Goal of the exercise. Could you repeat, exactly and with no pictures, only the lines from the start of the records through the line containing "The corner element"?

Document images with source code.
****************************************

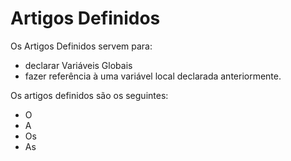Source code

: # Artigos Definidos

Os Artigos Definidos servem para:

* declarar Variáveis Globais
* fazer referência à uma variável local declarada anteriormente.

Os artigos definidos são os seguintes:

* O
* A
* Os
* As
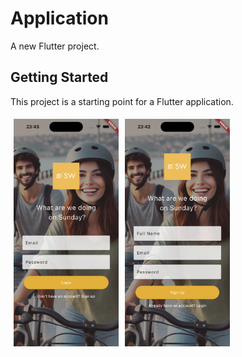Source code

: # Application

A new Flutter project.

## Getting Started

This project is a starting point for a Flutter application.
<head>
<style>
.img-container {
  float: left;
  width: 33.33%;
  padding: 5px;
}
.clearfix::after {
  content: "";
  clear: both;
  display: table;
}

</style>
</head>
<div class="clearfix">
<div class="img-container">
<img src="https://github.com/VolkanDurmaz/a_flutter_app/blob/main/images/ios/Login.png" width="200"/>
</div>
<div class="img-container">
<img src="https://github.com/VolkanDurmaz/a_flutter_app/blob/main/images/ios/Signup.png" paddding-left="10" width="200"/>
</div>
</div>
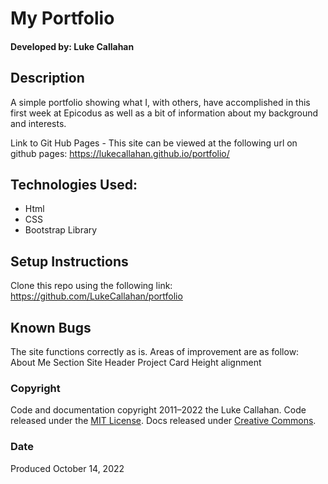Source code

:
# My Portfolio


#### Developed by: Luke Callahan


## Description 
A simple portfolio showing what I, with others, have accomplished in this first week at Epicodus as well as a bit of information about my background and interests.

Link to Git Hub Pages - This site can be viewed at the following url on github pages: 
https://lukecallahan.github.io/portfolio/

## Technologies Used:
- Html
- CSS
- Bootstrap Library

## Setup Instructions
Clone this repo using the following link: https://github.com/LukeCallahan/portfolio


## Known Bugs
The site functions correctly as is.
Areas of improvement are as follow:
About Me Section
Site Header
Project Card Height alignment

### Copyright
Code and documentation copyright 2011–2022 the Luke Callahan. Code released under the [MIT License](https://github.com/twbs/bootstrap/blob/main/LICENSE). Docs released under [Creative Commons](https://creativecommons.org/licenses/by/3.0/).

### Date
Produced October 14, 2022


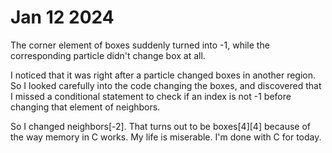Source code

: # Jan 12 2024
The corner element of boxes suddenly turned into -1, while the corresponding particle didn't change box at all.

I noticed that it was right after a particle changed boxes in another region. So I looked carefully into the code changing the boxes, and discovered that I missed a conditional statement to check if an index is not -1 before changing that element of neighbors.

So I changed neighbors\[-2]. That turns out to be boxes\[4]\[4] because of the way memory in C works. My life is miserable. I'm done with C for today.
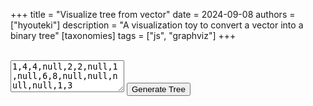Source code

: +++
title = "Visualize tree from vector"
date = 2024-09-08
authors = ["hyouteki"]
description = "A visualization toy to convert a vector into a binary tree"
[taxonomies]
tags = ["js", "graphviz"]
+++

<br>
<!DOCTYPE html>
<html lang="en">
<head>
    <meta charset="UTF-8">
    <meta name="viewport" content="width=device-width, initial-scale=1.0">
    <link rel="stylesheet" href="styles.css">
    <link rel="stylesheet" href="../styles.css">
    <script src="https://cdnjs.cloudflare.com/ajax/libs/viz.js/2.1.2/viz.js"></script>
    <script src="https://cdnjs.cloudflare.com/ajax/libs/viz.js/2.1.2/full.render.js"></script>
</head>
<body>
    <textarea id="vector" rows="3">1,4,4,null,2,2,null,1,null,6,8,null,null,null,null,1,3</textarea>
    <button onclick="generateTree()">Generate Tree</button>
    <div id="graph"></div>
    <script src="./index.js"></script>
</body>
</html>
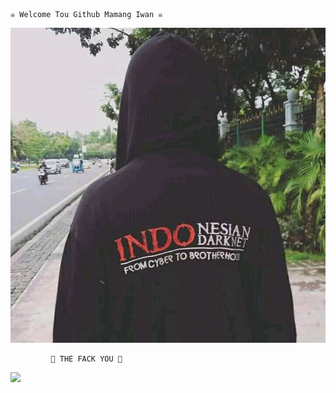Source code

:  
    ☠️ Welcome Tou Github Mamang Iwan ☠️

<img src="https://github.com/IWAN-404/IWAN-404/blob/main/IWAN%20MAMANG%20HEKEL/FB_IMG_16151794358606576.jpg">









             🖕 THE FACK YOU 🖕

 

<img src="https://giffiles.alphacoders.com/120/120248.gif">

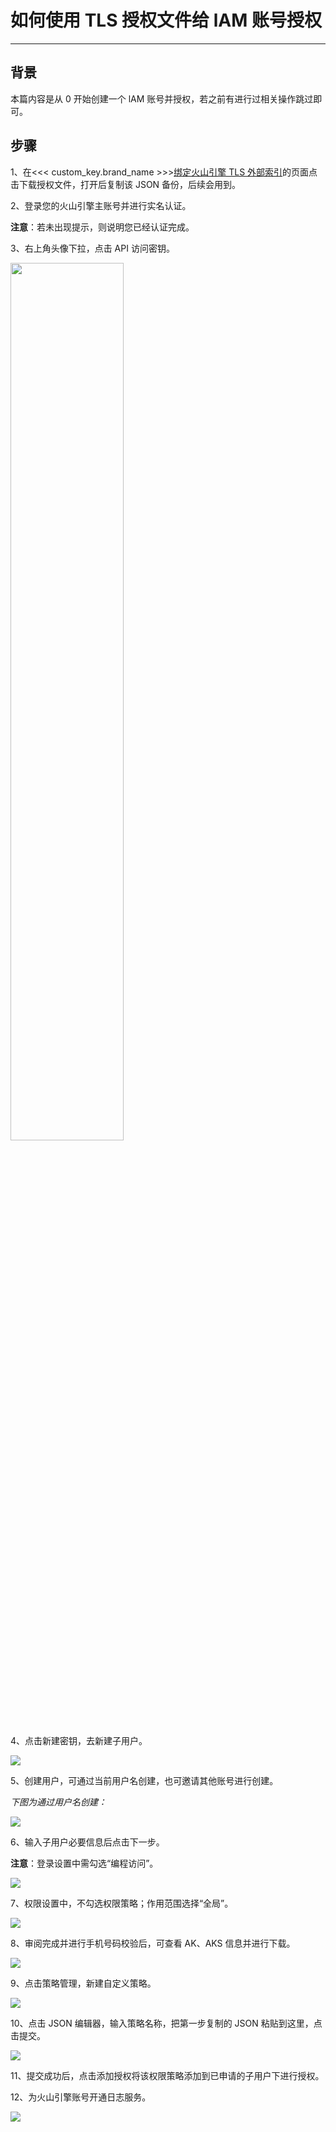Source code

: # 如何使用 TLS 授权文件给 lAM 账号授权
---

## 背景

本篇内容是从 0 开始创建一个 lAM 账号并授权，若之前有进行过相关操作跳过即可。

## 步骤

1、在<<< custom_key.brand_name >>>[绑定火山引擎 TLS 外部索引](./multi-index/tls.md)的页面点击下载授权文件，打开后复制该 JSON 备份，后续会用到。

2、登录您的火山引擎主账号并进行实名认证。

**注意**：若未出现提示，则说明您已经认证完成。

3、右上角头像下拉，点击 API 访问密钥。

<img src="../img/api.png" width="60%" >

4、点击新建密钥，去新建子用户。

![](img/new-user.png)

5、创建用户，可通过当前用户名创建，也可邀请其他账号进行创建。

*下图为通过用户名创建：*

![](img/via-name.png)

6、输入子用户必要信息后点击下一步。

**注意**：登录设置中需勾选“编程访问”。

![](img/next.png)

7、权限设置中，不勾选权限策略；作用范围选择“全局”。

![](img/all.png)

8、审阅完成并进行手机号码校验后，可查看 AK、AKS 信息并进行下载。

![](img/download.png)

9、点击策略管理，新建自定义策略。

![](img/strategy.png)

10、点击 JSON 编辑器，输入策略名称，把第一步复制的 JSON 粘贴到这里，点击提交。

![](img/json-tls.png)

11、提交成功后，点击添加授权将该权限策略添加到已申请的子用户下进行授权。

12、为火山引擎账号开通日志服务。

![](img/open.png)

****************************************

Answer section.
Source code

: # Artigos Definidos

Os Artigos Definidos servem para:

* declarar Variáveis Globais
* fazer referência à uma variável local declarada anteriormente.

Os artigos definidos são os seguintes:

* O
* A
* Os
* As
Source code

: # Application

A new Flutter project.

## Getting Started

This project is a starting point for a Flutter application.
<head>
<style>
.img-container {
  float: left;
  width: 33.33%;
  padding: 5px;
}
.clearfix::after {
  content: "";
  clear: both;
  display: table;
}

</style>
</head>
<div class="clearfix">
<div class="img-container">
<img src="https://github.com/VolkanDurmaz/a_flutter_app/blob/main/images/ios/Login.png" width="200"/>
</div>
<div class="img-container">
<img src="https://github.com/VolkanDurmaz/a_flutter_app/blob/main/images/ios/Signup.png" paddding-left="10" width="200"/>
</div>
</div>
Source code

:
# My Portfolio


#### Developed by: Luke Callahan


## Description 
A simple portfolio showing what I, with others, have accomplished in this first week at Epicodus as well as a bit of information about my background and interests.

Link to Git Hub Pages - This site can be viewed at the following url on github pages: 
https://lukecallahan.github.io/portfolio/

## Technologies Used:
- Html
- CSS
- Bootstrap Library

## Setup Instructions
Clone this repo using the following link: https://github.com/LukeCallahan/portfolio


## Known Bugs
The site functions correctly as is.
Areas of improvement are as follow:
About Me Section
Site Header
Project Card Height alignment

### Copyright
Code and documentation copyright 2011–2022 the Luke Callahan. Code released under the [MIT License](https://github.com/twbs/bootstrap/blob/main/LICENSE). Docs released under [Creative Commons](https://creativecommons.org/licenses/by/3.0/).

### Date
Produced October 14, 2022


Source code

: # Jan 12 2024
The corner element of boxes suddenly turned into -1, while the corresponding particle didn't change box at all.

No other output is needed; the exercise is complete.